6 Limitations and future work

Several simplifications and assumptions are made during both the creation of the VPD and the training and testing of ML classifiers. These are likely to affect the classification accuracies achieved within this study. Some of these major limitations are:

  • The arterial network, containing only three vessels, is small. It is not clear whether this aids or hinders classification. On the one hand, due to small nature of the network, the signals are less diffused, and on the other hand specific features which may be result of unique reflections in certain anatomical locations is not accounted for. However, the small arterial network does allow for a preliminary analysis which, with encouraging results, points towards exploration in larger networks.

  • The distributions of all arterial network parameters, excluding disease conditions, across the VPD are described using independent distributions. These simple distributions ignore the complex inter-parameter relationships likely seen within real arterial networks. The simplification of the distribution of arterial network parameters likely results in a wider range of pressure and flow-rate profiles across the VPD, making distinction between healthy and unhealthy VPs more difficult. This may be potentially solved by first determining the probability distributions through an inverse problem approach, for example Markov chain monte carlo.

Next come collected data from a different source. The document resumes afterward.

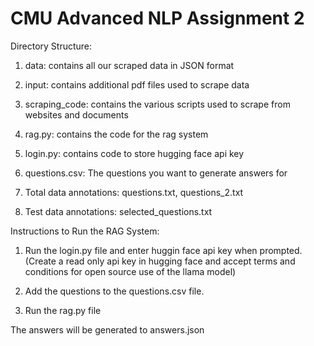 # CMU Advanced NLP Assignment 2

Directory Structure:

1. data: contains all our scraped data in JSON format

2. input: contains additional pdf files used to scrape data

3. scraping_code: contains the various scripts used to scrape from websites and documents

4. rag.py: contains the code for the rag system

5. login.py: contains code to store hugging face api key

6. questions.csv: The questions you want to generate answers for

7. Total data annotations: questions.txt, questions_2.txt

8. Test data annotations: selected_questions.txt



Instructions to Run the RAG System:

1. Run the login.py file and enter huggin face api key when prompted. (Create a read only api key in hugging face and accept terms and conditions for open source use of the llama model)

2. Add the questions to the questions.csv file.

3. Run the rag.py file

The answers will be generated to answers.json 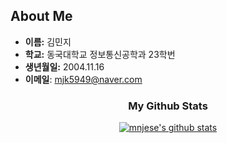 ## About Me

- **이름:** 김민지  
- **학교:** 동국대학교 정보통신공학과 23학번
- **생년월일:** 2004.11.16
- **이메일**: mjk5949@naver.com


<!--
## Tech Stacks

### Frontend  
<a href="#"><img src="https://img.shields.io/badge/React-20232a?logo=react&logoColor=61DAFB" height="22" /></a>
<a href="#"><img src="https://img.shields.io/badge/JavaScript-F7DF1E?logo=javascript&logoColor=black" height="22" /></a>
<a href="#"><img src="https://img.shields.io/badge/TypeScript-3178C6?logo=typescript&logoColor=white" height="22" /></a>
<a href="#"><img src="https://img.shields.io/badge/HTML5-E34F26?logo=html5&logoColor=white" height="22" /></a>
<a href="#"><img src="https://img.shields.io/badge/CSS3-1572B6?logo=css3&logoColor=white" height="22" /></a>

### Backend  
<a href="#"><img src="https://img.shields.io/badge/Node.js-339933?logo=node.js&logoColor=white" height="22" /></a>
<a href="#"><img src="https://img.shields.io/badge/Express.js-404D59?logo=express&logoColor=white" height="22" /></a>
<a href="#"><img src="https://img.shields.io/badge/Java-ED8B00?logo=openjdk&logoColor=white" height="22" /></a>
<a href="#"><img src="https://img.shields.io/badge/SpringBoot-6DB33F?logo=spring&logoColor=white" height="22" /></a>
<a href="#"><img src="https://img.shields.io/badge/MySQL-4479A1?logo=mysql&logoColor=white" height="22" /></a>
<a href="#"><img src="https://img.shields.io/badge/MongoDB-4EA94B?logo=mongodb&logoColor=white" height="22" /></a>

### Algorithm & AI  
<a href="#"><img src="https://img.shields.io/badge/Python-3776AB?logo=python&logoColor=ffdd54" height="22" /></a>
<a href="#"><img src="https://img.shields.io/badge/Pandas-150458?logo=pandas&logoColor=white" height="22" /></a>
<a href="#"><img src="https://img.shields.io/badge/NumPy-013243?logo=numpy&logoColor=white" height="22" /></a>

### DevOps  
<a href="#"><img src="https://img.shields.io/badge/AWS-232F3E?logo=amazonaws&logoColor=white" height="22" /></a>
<a href="#"><img src="https://img.shields.io/badge/Google%20Cloud-4285F4?logo=googlecloud&logoColor=white" height="22" /></a>
<a href="#"><img src="https://img.shields.io/badge/GitHub%20Actions-2088FF?logo=githubactions&logoColor=white" height="22" /></a>
<a href="#"><img src="https://img.shields.io/badge/Docker-2496ED?logo=docker&logoColor=white" height="22" /></a>
-->

<h3 align="center"> My Github Stats </h3>

<div align="center">
  
<!-- 깃헙 정보 -->

[![mnjese's github stats](https://github-readme-stats.vercel.app/api?username=mnjese&hide_title=true&show_icons=true&disable_animations=true&theme=radical)](https://github.com/mnjese)

</div>
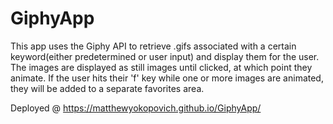 # GiphyApp

This app uses the Giphy API to retrieve .gifs associated with a certain keyword(either predetermined or user input) and display them for the user.  The images are displayed as still images until clicked, at which point they animate.  If the user hits their 'f' key while one or more images are animated, they will be added to a separate favorites area.

Deployed @ https://matthewyokopovich.github.io/GiphyApp/
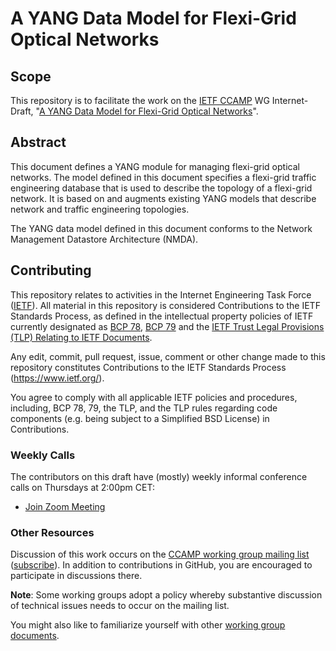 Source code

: # A YANG Data Model for Flexi-Grid Optical Networks

## Scope

This repository is to facilitate the work on the [IETF CCAMP](https://datatracker.ietf.org/wg/ccamp/documents/) WG Internet-Draft, "[A YANG Data Model for Flexi-Grid Optical Networks](https://datatracker.ietf.org/doc/draft-ietf-ccamp-flexigrid-yang/)".

## Abstract

   This document defines a YANG module for managing flexi-grid optical
   networks.  The model defined in this document specifies a flexi-grid
   traffic engineering database that is used to describe the topology of
   a flexi-grid network.  It is based on and augments existing YANG
   models that describe network and traffic engineering topologies.

   The YANG data model defined in this document conforms to the Network
   Management Datastore Architecture (NMDA).

## Contributing

This repository relates to activities in the Internet Engineering Task Force
([IETF](https://www.ietf.org/)). All material in this repository is considered
Contributions to the IETF Standards Process, as defined in the intellectual
property policies of IETF currently designated as
[BCP 78](https://www.rfc-editor.org/info/bcp78),
[BCP 79](https://www.rfc-editor.org/info/bcp79) and the
[IETF Trust Legal Provisions (TLP) Relating to IETF Documents](http://trustee.ietf.org/trust-legal-provisions.html).

Any edit, commit, pull request, issue, comment or other change made to this repository constitutes Contributions to the IETF Standards Process
(https://www.ietf.org/).

You agree to comply with all applicable IETF policies and procedures, including,
BCP 78, 79, the TLP, and the TLP rules regarding code components (e.g. being
subject to a Simplified BSD License) in Contributions.

### Weekly Calls

The contributors on this draft have (mostly) weekly informal conference calls on Thursdays at 2:00pm CET:

- [Join Zoom Meeting](https://zoom.us/j/96715237995?pwd=WmcwMVZ3c1kyY0pucUhNcWVNOHNvdz09)

### Other Resources

Discussion of this work occurs on the
[CCAMP working group mailing list](https://mailarchive.ietf.org/arch/browse/ccamp/)
([subscribe](https://www.ietf.org/mailman/listinfo/ccamp)). In addition to
contributions in GitHub, you are encouraged to participate in discussions there.

**Note**: Some working groups adopt a policy whereby substantive discussion of
technical issues needs to occur on the mailing list.

You might also like to familiarize yourself with other
[working group documents](https://datatracker.ietf.org/wg/ccamp/documents/).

  • This study is completed without significant consideration for clinical requirements. For example which measurements are really obtainable easily, and what range of stenosis severities should a ML classifier be able to detect? These questions are best explored on a larger network.

  • The pressure and flow-rate profiles are free of noise and other measurement errors. A straightforward inclusion of additive Gaussian white noise to the measurements is likely to not result in any significant changes as the representation of the measurements is based on Fourier series. With truncation of the Fourier series at low orders, such a representation will filter-out most of the added noise. A careful investigation of the errors in the measurements, including biases, is thus needed to make the results more robust. This should be performed while considering the nature and magnitude of errors in the measurement devices used in the clinic and also procedural errors which may include biases.